What you have to do:
Extract every line of the material below and reproduce it faithfully.

Records to use:
◇ ◇ ◇ ◇ ◇
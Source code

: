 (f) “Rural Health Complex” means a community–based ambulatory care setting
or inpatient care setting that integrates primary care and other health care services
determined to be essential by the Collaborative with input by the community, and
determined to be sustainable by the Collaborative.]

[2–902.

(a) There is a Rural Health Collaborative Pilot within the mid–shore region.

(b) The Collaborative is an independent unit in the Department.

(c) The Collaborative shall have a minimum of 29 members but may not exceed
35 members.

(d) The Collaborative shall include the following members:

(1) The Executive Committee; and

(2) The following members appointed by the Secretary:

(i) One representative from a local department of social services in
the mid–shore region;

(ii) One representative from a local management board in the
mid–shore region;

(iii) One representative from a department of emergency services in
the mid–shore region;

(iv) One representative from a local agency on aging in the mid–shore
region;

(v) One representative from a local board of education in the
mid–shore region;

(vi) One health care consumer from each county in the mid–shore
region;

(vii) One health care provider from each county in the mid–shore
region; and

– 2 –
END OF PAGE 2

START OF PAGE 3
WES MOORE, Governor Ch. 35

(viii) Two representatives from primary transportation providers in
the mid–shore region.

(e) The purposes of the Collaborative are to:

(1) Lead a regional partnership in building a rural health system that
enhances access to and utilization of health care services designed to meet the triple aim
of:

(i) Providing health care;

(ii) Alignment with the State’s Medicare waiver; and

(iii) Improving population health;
◇ ◇ ◇ ◇ ◇
Answer section:
Source code

: (f) “Rural Health Complex” means a community–based ambulatory care setting
or inpatient care setting that integrates primary care and other health care services
determined to be essential by the Collaborative with input by the community, and
determined to be sustainable by the Collaborative.]

[2–902.

(a) There is a Rural Health Collaborative Pilot within the mid–shore region.

(b) The Collaborative is an independent unit in the Department.

(c) The Collaborative shall have a minimum of 29 members but may not exceed
35 members.

(d) The Collaborative shall include the following members:

(1) The Executive Committee; and

(2) The following members appointed by the Secretary:

(i) One representative from a local department of social services in
the mid–shore region;

(ii) One representative from a local management board in the
mid–shore region;

(iii) One representative from a department of emergency services in
the mid–shore region;

(iv) One representative from a local agency on aging in the mid–shore
region;

(v) One representative from a local board of education in the
mid–shore region;

(vi) One health care consumer from each county in the mid–shore
region;

(vii) One health care provider from each county in the mid–shore
region; and

– 2 –
END OF PAGE 2

START OF PAGE 3
WES MOORE, Governor Ch. 35

(viii) Two representatives from primary transportation providers in
the mid–shore region.

(e) The purposes of the Collaborative are to:

(1) Lead a regional partnership in building a rural health system that
enhances access to and utilization of health care services designed to meet the triple aim
of:

(i) Providing health care;

(ii) Alignment with the State’s Medicare waiver; and

(iii) Improving population health;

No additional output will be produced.